And unlike in past years when the club could barely find five starters and those who couldn't make the Rockies' rotation were doomed for the Minors or the waiver wire, the righties could be useful to the club in trades even if they are surpassed. But both returnees hope to hold their ground and become more solid.
Fogg, 30, who joined the Rockies last season, has posted double-figure win totals four of the past five years. Kim, 28, was a habitual postseason performer with the Diamondbacks and Red Sox before being traded to the Rockies at the beginning of 2005. Yet they aren't miffed that their pasts don't guarantee their jobs.
"That's the way it's been every year of my career, and that's the way I assume baseball is," said Fogg, who avoided arbitration this offseason by signing a one-year, $3.625 million contract. "The best five starters are going to leave here with the jobs. That's the way it should be. We're all here to help the Rockies win, get to the playoffs and get to the World Series."
The identities and credentials of those trying to take his job are not of concern to Kim.
"First, I'm competing with myself," said Kim, whose $2.5 million option for 2007 was picked up by the club during the winter. "That's more important than competing with other players. And then the decision is not my decision. It's others -- the manager, the GM. It's not my job."
Every now and then Fogg will pitch a game as well as anyone. Last June 30, Fogg held the Mariners to two hits and faced the minimum 27 batters in the Rockies' 2-0 road victory. He had occasions of similar effectiveness with the Pirates before joining the Rockies.
But there also have been too many times like July 27-Sept. 16 last season, when he posted a 9.20 ERA while going 2-4, as manager Clint Hurdle criticized him for not throwing to both sides of the plate. Fogg left a good taste in the Rockies' mouths by snapping back into form to win his last two starts.

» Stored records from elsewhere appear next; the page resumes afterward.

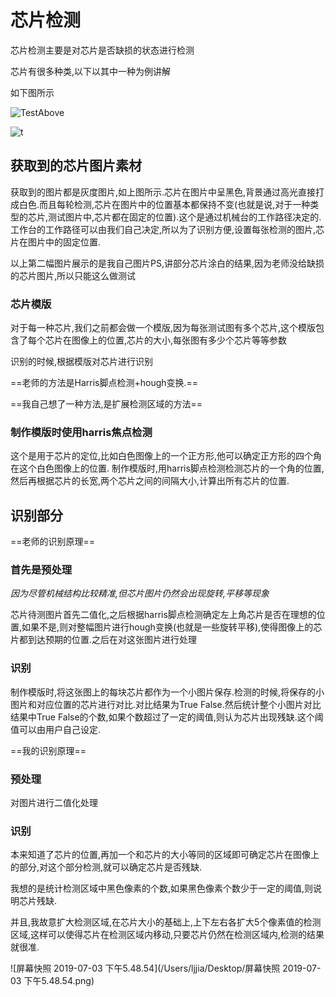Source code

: # 芯片检测

芯片检测主要是对芯片是否缺损的状态进行检测

芯片有很多种类,以下以其中一种为例讲解

如下图所示

![TestAbove](/Users/ljjia/Desktop/TestAbove.bmp)



![t](/Users/ljjia/Desktop/t.jpg)

## 获取到的芯片图片素材

获取到的图片都是灰度图片,如上图所示.芯片在图片中呈黑色,背景通过高光直接打成白色.而且每轮检测,芯片在图片中的位置基本都保持不变(也就是说,对于一种类型的芯片,测试图片中,芯片都在固定的位置).这个是通过机械台的工作路径决定的.工作台的工作路径可以由我们自己决定,所以为了识别方便,设置每张检测的图片,芯片在图片中的固定位置.

以上第二幅图片展示的是我自己图片PS,讲部分芯片涂白的结果,因为老师没给缺损的芯片图片,所以只能这么做测试

### 芯片模版

对于每一种芯片,我们之前都会做一个模版,因为每张测试图有多个芯片,这个模版包含了每个芯片在图像上的位置,芯片的大小,每张图有多少个芯片等等参数

识别的时候,根据模版对芯片进行识别

==老师的方法是Harris脚点检测+hough变换.==

==我自己想了一种方法,是扩展检测区域的方法==

### 制作模版时使用harris焦点检测

这个是用于芯片的定位,比如白色图像上的一个正方形,他可以确定正方形的四个角在这个白色图像上的位置.
制作模版时,用harris脚点检测检测芯片的一个角的位置,然后再根据芯片的长宽,两个芯片之间的间隔大小,计算出所有芯片的位置.

## 识别部分

==老师的识别原理==

### 首先是预处理

*因为尽管机械结构比较精准,但芯片图片仍然会出现旋转,平移等现象*

芯片待测图片首先二值化,之后根据harris脚点检测确定左上角芯片是否在理想的位置,如果不是,则对整幅图片进行hough变换(也就是一些旋转平移),使得图像上的芯片都到达预期的位置.之后在对这张图片进行处理

### 识别

制作模版时,将这张图上的每块芯片都作为一个小图片保存.检测的时候,将保存的小图片和对应位置的芯片进行对比.对比结果为True False.然后统计整个小图片对比结果中True False的个数,如果个数超过了一定的阈值,则认为芯片出现残缺.这个阈值可以由用户自己设定.

==我的识别原理==

### 预处理

对图片进行二值化处理

### 识别

本来知道了芯片的位置,再加一个和芯片的大小等同的区域即可确定芯片在图像上的部分,对这个部分检测,就可以确定芯片是否残缺.

我想的是统计检测区域中黑色像素的个数,如果黑色像素个数少于一定的阈值,则说明芯片残缺.

并且,我故意扩大检测区域,在芯片大小的基础上,上下左右各扩大5个像素值的检测区域,这样可以使得芯片在检测区域内移动,只要芯片仍然在检测区域内,检测的结果就很准.

![屏幕快照 2019-07-03 下午5.48.54](/Users/ljjia/Desktop/屏幕快照 2019-07-03 下午5.48.54.png)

No one is expecting Fogg to turn out more gems, but the question is whether he can minimize the down periods.
"That's one of those things that the elite pitchers in this game are the ones that go out there and do that four out of five times," he said. Those are the guys that have the $130 million contracts. Those are the guys that have earned that over their careers.
"I haven't quite figured out a way to do that four out of five times. But if I do it one out of five times, and three other times I keep the team in the game, that's four out of five chances to win the game."
Rather than wait for the stars to align, and keep their fingers crossed that the short outings in which Fogg would give up a huge early lead would simply go away, Rockies pitching coach Bob Apodaca gave Fogg specific instructions to keep a downhill plan and work both sides.
"He's taken that into his first [Spring Training] session out there yesterday," Apodaca said. "He was very well aware of it. I reminded him of it, too, just in case he did forget, but he didn't. It's just putting things in the rightful order. He's a pro -- he hasn't been a huge winner, but he's a winner."
Kim achieved a career-high nine strikeouts in each of his first two starts and achieved that number two other times, and he reached or exceeded seven innings eight times. But he also never went more than four starts without being tagged for at least six runs in a game.
The blueprint for successful pitching is there -- mix the two-seam sinking fastball, slider and changeup with the four-seam fastball. They also want to see him pitch inside against right-handed hitters -- a spot that created poor swings when he did it last year, even though those pitches were by what Apodaca called "happy accident" rather than by design.
"We want him to use his whole arsenal in different locations," Apodaca said.
"In the regular season, last year, my changeup and two-seamer, I was not comfortable -- sometimes good, sometimes I wasn't comfortable," Kim said. "But during Spring Training, I want to get more comfortable and perfect my pitches."
With Kim and Fogg, the Rockies will be watching their adjustments closely.
"There is some competition with ability, and it makes it interesting and makes it difficult," Apodaca said of the evaluation process. "But I write things in pencil. Their performance will write it in ink."